▶ [Your instructions]:
Locate each line below that includes "consequat" and reproduce it.

[Data entries]
━━━━━━━━━━━━━━━━

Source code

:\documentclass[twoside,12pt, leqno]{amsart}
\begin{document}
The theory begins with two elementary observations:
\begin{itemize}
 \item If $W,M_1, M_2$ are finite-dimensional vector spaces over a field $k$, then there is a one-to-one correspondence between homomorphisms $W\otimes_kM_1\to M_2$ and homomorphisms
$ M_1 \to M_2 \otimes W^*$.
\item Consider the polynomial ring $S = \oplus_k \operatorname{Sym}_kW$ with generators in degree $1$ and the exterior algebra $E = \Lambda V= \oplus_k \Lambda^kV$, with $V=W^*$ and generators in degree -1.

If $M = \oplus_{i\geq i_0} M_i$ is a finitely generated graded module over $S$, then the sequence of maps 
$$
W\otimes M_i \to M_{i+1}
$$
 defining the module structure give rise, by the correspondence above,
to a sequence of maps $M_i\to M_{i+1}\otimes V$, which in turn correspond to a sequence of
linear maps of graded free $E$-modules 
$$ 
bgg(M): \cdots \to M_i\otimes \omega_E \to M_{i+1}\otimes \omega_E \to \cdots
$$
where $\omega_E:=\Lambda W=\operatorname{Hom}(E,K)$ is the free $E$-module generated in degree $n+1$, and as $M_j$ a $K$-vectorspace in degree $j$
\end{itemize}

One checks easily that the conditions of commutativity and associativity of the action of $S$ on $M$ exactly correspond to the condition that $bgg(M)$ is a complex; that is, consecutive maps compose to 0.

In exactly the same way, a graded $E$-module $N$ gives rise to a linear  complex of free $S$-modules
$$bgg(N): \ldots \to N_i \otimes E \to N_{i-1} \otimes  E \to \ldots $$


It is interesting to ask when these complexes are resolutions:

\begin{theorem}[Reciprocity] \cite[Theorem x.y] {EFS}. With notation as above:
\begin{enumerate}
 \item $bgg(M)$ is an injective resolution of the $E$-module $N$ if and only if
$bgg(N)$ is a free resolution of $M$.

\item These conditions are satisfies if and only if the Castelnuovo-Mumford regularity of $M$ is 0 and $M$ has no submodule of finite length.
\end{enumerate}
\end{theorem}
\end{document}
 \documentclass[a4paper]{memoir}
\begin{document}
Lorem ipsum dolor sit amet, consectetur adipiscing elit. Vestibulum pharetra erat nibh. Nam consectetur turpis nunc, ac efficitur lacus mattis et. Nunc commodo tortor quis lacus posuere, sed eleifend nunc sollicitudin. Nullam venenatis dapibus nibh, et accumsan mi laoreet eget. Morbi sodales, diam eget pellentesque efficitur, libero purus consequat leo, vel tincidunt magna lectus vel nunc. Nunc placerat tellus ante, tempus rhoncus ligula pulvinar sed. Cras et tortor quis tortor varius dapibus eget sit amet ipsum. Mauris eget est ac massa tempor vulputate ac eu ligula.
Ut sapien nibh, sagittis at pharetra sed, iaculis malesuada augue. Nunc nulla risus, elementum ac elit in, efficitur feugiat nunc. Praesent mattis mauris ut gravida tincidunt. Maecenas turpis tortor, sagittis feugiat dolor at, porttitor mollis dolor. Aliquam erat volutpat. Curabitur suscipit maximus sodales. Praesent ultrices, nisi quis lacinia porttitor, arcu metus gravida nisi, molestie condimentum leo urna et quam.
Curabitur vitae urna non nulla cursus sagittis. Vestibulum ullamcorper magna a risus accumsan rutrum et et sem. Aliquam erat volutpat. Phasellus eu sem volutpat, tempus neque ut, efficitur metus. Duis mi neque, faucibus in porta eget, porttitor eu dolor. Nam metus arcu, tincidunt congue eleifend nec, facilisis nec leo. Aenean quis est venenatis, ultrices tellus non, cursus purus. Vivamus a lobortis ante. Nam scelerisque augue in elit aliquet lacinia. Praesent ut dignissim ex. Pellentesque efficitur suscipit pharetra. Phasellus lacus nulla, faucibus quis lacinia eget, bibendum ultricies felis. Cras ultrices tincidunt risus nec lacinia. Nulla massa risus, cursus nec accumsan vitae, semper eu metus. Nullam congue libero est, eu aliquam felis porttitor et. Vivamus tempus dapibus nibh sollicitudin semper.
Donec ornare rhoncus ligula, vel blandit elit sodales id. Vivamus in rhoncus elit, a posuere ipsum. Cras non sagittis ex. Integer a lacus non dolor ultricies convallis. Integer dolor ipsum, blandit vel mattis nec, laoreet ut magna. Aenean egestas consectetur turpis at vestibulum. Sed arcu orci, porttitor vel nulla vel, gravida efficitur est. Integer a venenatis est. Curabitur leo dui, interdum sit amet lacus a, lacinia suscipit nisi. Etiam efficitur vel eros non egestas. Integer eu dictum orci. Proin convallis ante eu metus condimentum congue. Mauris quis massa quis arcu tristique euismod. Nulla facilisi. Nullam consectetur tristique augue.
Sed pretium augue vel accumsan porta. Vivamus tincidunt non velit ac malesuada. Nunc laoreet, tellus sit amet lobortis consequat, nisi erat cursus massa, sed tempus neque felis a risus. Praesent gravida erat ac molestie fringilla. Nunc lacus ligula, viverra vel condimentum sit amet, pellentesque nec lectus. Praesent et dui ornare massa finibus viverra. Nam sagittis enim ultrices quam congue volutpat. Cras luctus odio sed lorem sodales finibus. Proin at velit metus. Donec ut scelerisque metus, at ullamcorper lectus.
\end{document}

━━━━━━━━━━━━━━━━

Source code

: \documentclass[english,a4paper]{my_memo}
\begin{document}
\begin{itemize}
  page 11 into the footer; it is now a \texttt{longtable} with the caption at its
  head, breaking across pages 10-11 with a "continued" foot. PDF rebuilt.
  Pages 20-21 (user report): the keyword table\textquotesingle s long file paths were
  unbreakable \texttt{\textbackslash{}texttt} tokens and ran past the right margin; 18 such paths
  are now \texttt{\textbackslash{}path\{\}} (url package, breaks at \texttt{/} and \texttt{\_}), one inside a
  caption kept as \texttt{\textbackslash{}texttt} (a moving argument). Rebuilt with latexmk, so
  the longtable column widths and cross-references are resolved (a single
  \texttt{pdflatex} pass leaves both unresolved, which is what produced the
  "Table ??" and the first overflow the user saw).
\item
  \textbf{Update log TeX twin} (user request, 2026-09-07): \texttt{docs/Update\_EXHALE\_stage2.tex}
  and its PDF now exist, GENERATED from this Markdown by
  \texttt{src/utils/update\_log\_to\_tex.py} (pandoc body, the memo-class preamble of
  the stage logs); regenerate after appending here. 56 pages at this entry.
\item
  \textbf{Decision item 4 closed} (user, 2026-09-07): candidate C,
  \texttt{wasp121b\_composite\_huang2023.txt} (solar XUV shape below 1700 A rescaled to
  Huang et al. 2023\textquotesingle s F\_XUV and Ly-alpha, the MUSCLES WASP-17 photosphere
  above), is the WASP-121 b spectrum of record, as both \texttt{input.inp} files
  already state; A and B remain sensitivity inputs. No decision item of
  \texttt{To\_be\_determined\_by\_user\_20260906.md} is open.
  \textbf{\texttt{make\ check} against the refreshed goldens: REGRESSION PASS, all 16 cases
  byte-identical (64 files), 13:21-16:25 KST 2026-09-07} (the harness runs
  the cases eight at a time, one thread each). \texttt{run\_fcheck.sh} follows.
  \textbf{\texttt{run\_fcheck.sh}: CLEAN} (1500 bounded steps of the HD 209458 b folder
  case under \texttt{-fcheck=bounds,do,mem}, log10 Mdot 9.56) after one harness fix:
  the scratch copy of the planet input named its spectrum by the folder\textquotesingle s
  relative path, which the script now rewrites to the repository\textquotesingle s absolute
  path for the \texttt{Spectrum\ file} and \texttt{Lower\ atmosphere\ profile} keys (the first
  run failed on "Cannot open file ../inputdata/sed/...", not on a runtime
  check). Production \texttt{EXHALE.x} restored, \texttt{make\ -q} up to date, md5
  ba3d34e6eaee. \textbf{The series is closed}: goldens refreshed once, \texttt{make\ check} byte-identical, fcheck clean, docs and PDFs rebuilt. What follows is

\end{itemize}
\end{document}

━━━━━━━━━━━━━━━━

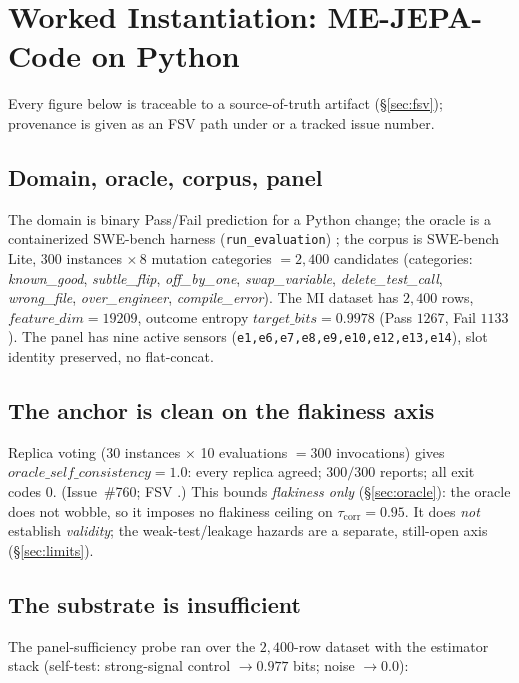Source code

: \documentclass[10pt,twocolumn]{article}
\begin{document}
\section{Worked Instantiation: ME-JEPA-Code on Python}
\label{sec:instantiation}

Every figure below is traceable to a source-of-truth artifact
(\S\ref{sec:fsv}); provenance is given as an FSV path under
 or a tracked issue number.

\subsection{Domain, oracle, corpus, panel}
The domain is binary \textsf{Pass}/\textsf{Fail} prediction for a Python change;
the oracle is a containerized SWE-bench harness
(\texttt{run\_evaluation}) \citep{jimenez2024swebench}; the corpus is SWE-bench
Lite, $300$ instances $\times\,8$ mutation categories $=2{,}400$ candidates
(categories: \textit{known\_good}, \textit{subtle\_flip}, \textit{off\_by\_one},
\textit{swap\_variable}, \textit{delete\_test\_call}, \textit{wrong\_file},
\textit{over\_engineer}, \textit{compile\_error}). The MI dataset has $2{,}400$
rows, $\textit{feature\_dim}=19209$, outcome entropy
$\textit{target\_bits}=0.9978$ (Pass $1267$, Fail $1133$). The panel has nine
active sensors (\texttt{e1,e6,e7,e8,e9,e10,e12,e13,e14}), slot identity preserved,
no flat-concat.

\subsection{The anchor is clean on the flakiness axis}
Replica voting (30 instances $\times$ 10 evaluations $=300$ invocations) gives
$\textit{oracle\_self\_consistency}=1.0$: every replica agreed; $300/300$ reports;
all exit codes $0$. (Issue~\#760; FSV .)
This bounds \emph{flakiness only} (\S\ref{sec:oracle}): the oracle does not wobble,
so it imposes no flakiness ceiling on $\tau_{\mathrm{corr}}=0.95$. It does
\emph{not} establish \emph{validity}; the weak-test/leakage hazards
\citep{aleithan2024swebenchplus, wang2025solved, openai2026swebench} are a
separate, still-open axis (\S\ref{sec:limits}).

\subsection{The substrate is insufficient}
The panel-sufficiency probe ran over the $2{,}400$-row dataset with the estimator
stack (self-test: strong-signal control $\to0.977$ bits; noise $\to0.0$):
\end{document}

━━━━━━━━━━━━━━━━

▶ [Problem solution]:
Lorem ipsum dolor sit amet, consectetur adipiscing elit. Vestibulum pharetra erat nibh. Nam consectetur turpis nunc, ac efficitur lacus mattis et. Nunc commodo tortor quis lacus posuere, sed eleifend nunc sollicitudin. Nullam venenatis dapibus nibh, et accumsan mi laoreet eget. Morbi sodales, diam eget pellentesque efficitur, libero purus consequat leo, vel tincidunt magna lectus vel nunc. Nunc placerat tellus ante, tempus rhoncus ligula pulvinar sed. Cras et tortor quis tortor varius dapibus eget sit amet ipsum. Mauris eget est ac massa tempor vulputate ac eu ligula.
Sed pretium augue vel accumsan porta. Vivamus tincidunt non velit ac malesuada. Nunc laoreet, tellus sit amet lobortis consequat, nisi erat cursus massa, sed tempus neque felis a risus. Praesent gravida erat ac molestie fringilla. Nunc lacus ligula, viverra vel condimentum sit amet, pellentesque nec lectus. Praesent et dui ornare massa finibus viverra. Nam sagittis enim ultrices quam congue volutpat. Cras luctus odio sed lorem sodales finibus. Proin at velit metus. Donec ut scelerisque metus, at ullamcorper lectus.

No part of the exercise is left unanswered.